Nicht weit von der Pompejussäule liegt ein arabischer Kirchhof. Jedes Grab stellt eine Art von oberirdischem Sarg aus weißem Marmor vor, an dessen Kopf- und Fußende sich die Denksteine erheben, so daß das Ganze den Eindruck einer Stadt mit seltsamen, weißen Häußerchen macht, die bis auf das Dach und die Schornsteine in die Erde gesunken sind. Schreckliche Kinder stürmten aus dem Armenviertel herbei und riefen mit ausgestreckten Händen unaufhörlich: »Backschisch, Backschisch.« Das heißt: »Geschenk, Geschenk.« Ueberall, wo Sehenswürdigkeiten Fremde hinziehen, sammeln sich Schnorrer an, es mag sein, wo es will, aber bei uns wird man nicht so umsprungen und umhüpft, wie von diesen kleinen Teufeln mit den schwarzen Gnisteraugen in ehemals bunten Kattunhemden, die trotz sichtlich größter Nothwendigkeit, nach dem ersten Zusammennähen, nie wieder mit Nadel und Faden in Berührung gekommen waren. Und doch klang das Backschisch Geschrei nicht kläglich, sondern wie geschäftsmäßig eingelernt. Einige lachten sogar vergnügt dabei, als sei Betteln eine Lustbarkeit.
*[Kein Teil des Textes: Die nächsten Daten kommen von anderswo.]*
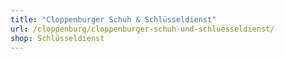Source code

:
 ```yaml
---
title: "Cloppenburger Schuh & Schlüsseldienst"
url: /cloppenburg/cloppenburger-schuh-und-schluesseldienst/
shop: Schlüsseldienst
---
```

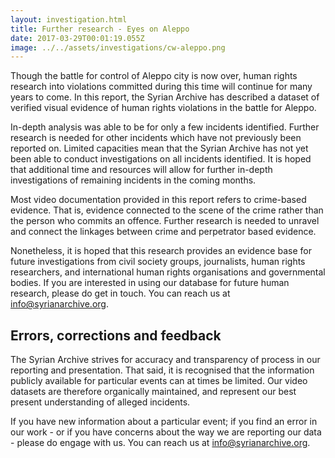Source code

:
 ```yaml
---
layout: investigation.html
title: Further research - Eyes on Aleppo
date: 2017-03-29T00:01:19.055Z
image: ../../assets/investigations/cw-aleppo.png
---
```


Though the battle for control of Aleppo city is now over, human rights research into violations committed during this time will continue for many years to come. In this report, the Syrian Archive has described a dataset of verified visual evidence of human rights violations in the battle for Aleppo.

In-depth analysis was able to be for only a few incidents identified. Further research is needed for other incidents which have not previously been reported on. Limited capacities mean that the Syrian Archive has not yet been able to conduct investigations on all incidents identified. It is hoped that additional time and resources will allow for further in-depth investigations of remaining incidents in the coming months.

Most video documentation provided in this report refers to crime-based evidence. That is, evidence connected to the scene of the crime rather than the person who commits an offence. Further research is needed to unravel and connect the linkages between crime and perpetrator based evidence.

Nonetheless, it is hoped that this research provides an evidence base for future investigations from civil society groups, journalists, human rights researchers, and international human rights organisations and governmental bodies. If you are interested in using our database for future human research, please do get in touch. You can reach us at [info@syrianarchive.org](mailto:info@40syrianarchive.org).

## Errors, corrections and feedback

The Syrian Archive strives for accuracy and transparency of process in our reporting and presentation. That said, it is recognised that the information publicly available for particular events can at times be limited. Our video datasets are therefore organically maintained, and represent our best present understanding of alleged incidents.

If you have new information about a particular event; if you find an error in our work - or if you have concerns about the way we are reporting our data - please do engage with us. You can reach us at [info@syrianarchive.org](mailto:info@40syrianarchive.org).


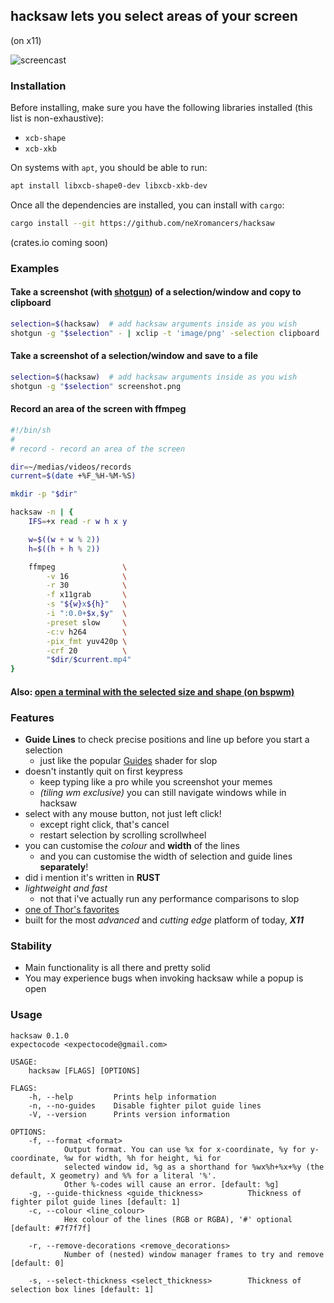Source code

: ## hacksaw lets you select areas of your screen

(on x11)

![screencast](https://user-images.githubusercontent.com/15344581/49049792-67b5d580-f1d8-11e8-871c-74fc8cc72d96.gif)

### Installation

Before installing, make sure you have the following libraries installed (this list is non-exhaustive):

* `xcb-shape`
* `xcb-xkb`

On systems with `apt`, you should be able to run:

```sh
apt install libxcb-shape0-dev libxcb-xkb-dev
```

Once all the dependencies are installed, you can install with `cargo`:

```sh
cargo install --git https://github.com/neXromancers/hacksaw
```

(crates.io coming soon)

### Examples
#### Take a screenshot (with [shotgun](https://github.com/neXromancers/shotgun)) of a selection/window and copy to clipboard
```sh
selection=$(hacksaw)  # add hacksaw arguments inside as you wish
shotgun -g "$selection" - | xclip -t 'image/png' -selection clipboard
```

#### Take a screenshot of a selection/window and save to a file
```sh
selection=$(hacksaw)  # add hacksaw arguments inside as you wish
shotgun -g "$selection" screenshot.png
```

#### Record an area of the screen with ffmpeg
```sh
#!/bin/sh
#
# record - record an area of the screen

dir=~/medias/videos/records
current=$(date +%F_%H-%M-%S)

mkdir -p "$dir"

hacksaw -n | {
    IFS=+x read -r w h x y

    w=$((w + w % 2))
    h=$((h + h % 2))

    ffmpeg               \
        -v 16            \
        -r 30            \
        -f x11grab       \
        -s "${w}x${h}"   \
        -i ":0.0+$x,$y"  \
        -preset slow     \
        -c:v h264        \
        -pix_fmt yuv420p \
        -crf 20          \
        "$dir/$current.mp4"
}
```

#### Also: [open a terminal with the selected size and shape (on bspwm)](https://github.com/turquoise-hexagon/dots/blob/896422dd12a/wm/.local/bin/draw)

### Features
- **Guide Lines** to check precise positions and line up before you start a selection
  - just like the popular [Guides](https://github.com/udf/slop-guides) shader for slop
- doesn't instantly quit on first keypress
  - keep typing like a pro while you screenshot your memes
  - *(tiling wm exclusive)* you can still navigate windows while in hacksaw
- select with any mouse button, not just left click!
  - except right click, that's cancel
  - restart selection by scrolling scrollwheel
- you can customise the *colour* and **width** of the lines
  - and you can customise the width of selection and guide lines **separately**!
- did i mention it's written in **RUST**
- *lightweight and fast*
  - not that i've actually run any performance comparisons to slop
- [one of Thor's favorites](https://xkcd.com/2097/)
- built for the most *advanced* and *cutting edge* platform of today, ***X11***

### Stability
- Main functionality is all there and pretty solid
- You may experience bugs when invoking hacksaw while a popup is open

### Usage

```
hacksaw 0.1.0
expectocode <expectocode@gmail.com>

USAGE:
    hacksaw [FLAGS] [OPTIONS]

FLAGS:
    -h, --help         Prints help information
    -n, --no-guides    Disable fighter pilot guide lines
    -V, --version      Prints version information

OPTIONS:
    -f, --format <format>
            Output format. You can use %x for x-coordinate, %y for y-coordinate, %w for width, %h for height, %i for
            selected window id, %g as a shorthand for %wx%h+%x+%y (the default, X geometry) and %% for a literal '%'.
            Other %-codes will cause an error. [default: %g]
    -g, --guide-thickness <guide_thickness>          Thickness of fighter pilot guide lines [default: 1]
    -c, --colour <line_colour>
            Hex colour of the lines (RGB or RGBA), '#' optional [default: #7f7f7f]

    -r, --remove-decorations <remove_decorations>
            Number of (nested) window manager frames to try and remove [default: 0]

    -s, --select-thickness <select_thickness>        Thickness of selection box lines [default: 1]
```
Erst als wir wieder im Wagen saßen, wurden ihnen einige Kupfermünzen zu Theil. Die Folgen davon war ein Knäuel kindlicher Gliedmaßen mit allen denkbaren und undenkbaren Rück- und Vorderansichten, sie alsbald von aufgewühltem Staub verhüllt wurden. So gewaltig fuhren sie auf die in den Sand geworfenen Geldstücke los und grapsten. Es waren eben junge Wilde.